As an example of how this works, we’ve had major product marketing initiatives for which a mid-level manager has been the lead. Everyone on the team, including execs and even I as CEO, works for that person in that project. The leader pulls the team together, gets alignment on the process, determines how decisions will best be made (by a person, a group, the CEO, whomever) and makes sure it all happens. The same might be true for a project to improve our engagement software spearheaded by a moderation manager who sees a real need and opportunity to deliver a client-friendly feature based on client and customer/end user feedback.
(You can see that along with efficiencies among cross-functional teams, this process also helps LiveWorld identify new leaders internally and develop their confidence in their own management and leadership skills…great for retention!)

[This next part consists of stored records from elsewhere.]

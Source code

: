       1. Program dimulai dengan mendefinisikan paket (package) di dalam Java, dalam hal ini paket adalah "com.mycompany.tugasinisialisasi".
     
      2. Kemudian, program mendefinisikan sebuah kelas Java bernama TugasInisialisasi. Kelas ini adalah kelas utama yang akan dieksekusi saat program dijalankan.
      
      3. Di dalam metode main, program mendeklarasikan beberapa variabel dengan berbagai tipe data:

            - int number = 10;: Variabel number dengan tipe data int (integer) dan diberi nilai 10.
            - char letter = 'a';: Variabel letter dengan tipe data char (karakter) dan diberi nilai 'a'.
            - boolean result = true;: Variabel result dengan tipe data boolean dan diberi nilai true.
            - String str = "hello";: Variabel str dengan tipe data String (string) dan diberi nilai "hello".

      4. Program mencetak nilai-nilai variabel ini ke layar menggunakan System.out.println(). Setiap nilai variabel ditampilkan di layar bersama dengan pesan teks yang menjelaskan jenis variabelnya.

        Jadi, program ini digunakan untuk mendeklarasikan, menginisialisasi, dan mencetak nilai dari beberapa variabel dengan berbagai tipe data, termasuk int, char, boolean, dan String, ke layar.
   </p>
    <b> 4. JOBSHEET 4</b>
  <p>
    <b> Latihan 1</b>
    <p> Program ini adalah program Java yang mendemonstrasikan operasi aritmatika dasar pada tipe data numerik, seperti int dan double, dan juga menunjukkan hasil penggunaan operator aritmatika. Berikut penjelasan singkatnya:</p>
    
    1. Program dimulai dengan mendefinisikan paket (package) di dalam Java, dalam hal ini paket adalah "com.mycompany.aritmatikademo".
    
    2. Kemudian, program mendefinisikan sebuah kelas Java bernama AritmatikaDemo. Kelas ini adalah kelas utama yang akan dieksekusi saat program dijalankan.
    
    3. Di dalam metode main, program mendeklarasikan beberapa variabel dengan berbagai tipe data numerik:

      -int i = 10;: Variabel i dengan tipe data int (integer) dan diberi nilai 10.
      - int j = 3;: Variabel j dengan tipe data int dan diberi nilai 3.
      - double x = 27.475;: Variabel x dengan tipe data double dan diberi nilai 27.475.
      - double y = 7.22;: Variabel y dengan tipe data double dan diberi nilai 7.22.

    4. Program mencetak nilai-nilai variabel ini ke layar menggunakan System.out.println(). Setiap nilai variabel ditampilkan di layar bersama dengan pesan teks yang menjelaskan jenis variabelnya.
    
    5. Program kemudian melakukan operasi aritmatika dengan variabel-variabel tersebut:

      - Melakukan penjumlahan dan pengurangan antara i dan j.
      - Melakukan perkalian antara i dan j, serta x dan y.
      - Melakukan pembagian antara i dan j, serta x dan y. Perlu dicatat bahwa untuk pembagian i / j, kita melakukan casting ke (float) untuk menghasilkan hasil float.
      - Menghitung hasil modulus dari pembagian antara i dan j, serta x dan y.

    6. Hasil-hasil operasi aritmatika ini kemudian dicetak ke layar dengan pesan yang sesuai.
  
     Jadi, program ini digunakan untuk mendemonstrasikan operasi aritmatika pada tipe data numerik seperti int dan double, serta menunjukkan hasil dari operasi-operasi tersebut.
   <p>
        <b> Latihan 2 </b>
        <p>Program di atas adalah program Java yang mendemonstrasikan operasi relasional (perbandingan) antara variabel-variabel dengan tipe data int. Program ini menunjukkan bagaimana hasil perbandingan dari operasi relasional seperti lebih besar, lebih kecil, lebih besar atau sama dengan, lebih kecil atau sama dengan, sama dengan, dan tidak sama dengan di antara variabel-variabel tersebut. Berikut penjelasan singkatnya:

All of this collaborating requires a lot of communication, real conversations, and trust in your team. We’re a virtual company, so many of the conversations take place online, often using our own software tools. At LiveWorld we speak and work Collaborative Velocity every day.

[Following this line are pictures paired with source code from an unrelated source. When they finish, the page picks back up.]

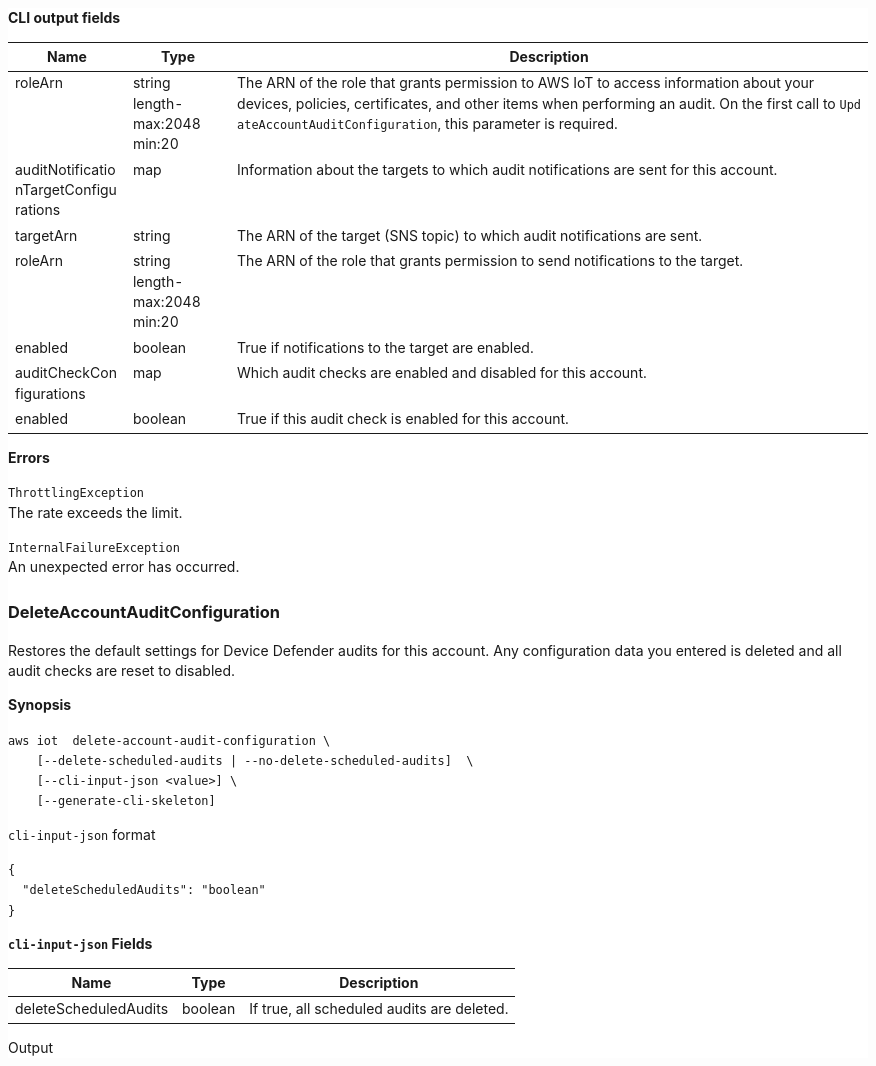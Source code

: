 
**CLI output fields**  

|  Name |  Type |  Description | 
| --- | --- | --- | 
|  roleArn |  string  length\- max:2048 min:20  |  The ARN of the role that grants permission to AWS IoT to access information about your devices, policies, certificates, and other items when performing an audit\. On the first call to `UpdateAccountAuditConfiguration`, this parameter is required\.  | 
|  auditNotificationTargetConfigurations |  map |  Information about the targets to which audit notifications are sent for this account\.  | 
|  targetArn |  string |  The ARN of the target \(SNS topic\) to which audit notifications are sent\. | 
|  roleArn |  string  length\- max:2048 min:20  |  The ARN of the role that grants permission to send notifications to the target\. | 
|  enabled |  boolean |  True if notifications to the target are enabled\. | 
|  auditCheckConfigurations |  map |  Which audit checks are enabled and disabled for this account\. | 
|  enabled |  boolean |  True if this audit check is enabled for this account\. | 

 **Errors**

`ThrottlingException`  
The rate exceeds the limit\.

`InternalFailureException`  
An unexpected error has occurred\.

### DeleteAccountAuditConfiguration<a name="dd-api-iot-DeleteAccountAuditConfiguration"></a>

Restores the default settings for Device Defender audits for this account\. Any configuration data you entered is deleted and all audit checks are reset to disabled\.  

 **Synopsis**

```
aws iot  delete-account-audit-configuration \
    [--delete-scheduled-audits | --no-delete-scheduled-audits]  \
    [--cli-input-json <value>] \
    [--generate-cli-skeleton]
```

 `cli-input-json` format

```
{
  "deleteScheduledAudits": "boolean"
}
```


**`cli-input-json` Fields**  

|  Name |  Type |  Description | 
| --- | --- | --- | 
|  deleteScheduledAudits |  boolean |  If true, all scheduled audits are deleted\. | 

Output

We’re not perfect, and it doesn’t always work perfectly, but the idea is to give our team a culture, vocabulary, and toolset to work effectively in the real world. LiveWorld’s solutions are about using social media and messaging conversations to connect people, and build relationships to generate value for them and our clients. We founded the company based on a series of people who had built relationships together at Apple, all creating LiveWorld through online conversations. Collaborative Velocity, a conversation/relationship-based working process, reflects, enhances, and enables how we create value together.
Hence, the solutions value LiveWorld delivers to clients, the circumstances of our founding, and the Collaborative Velocity culture of the company, are all aligned to our vision: The transformative power of online dialogue and relationships, and how this enables people to create value together that they couldn’t by themselves.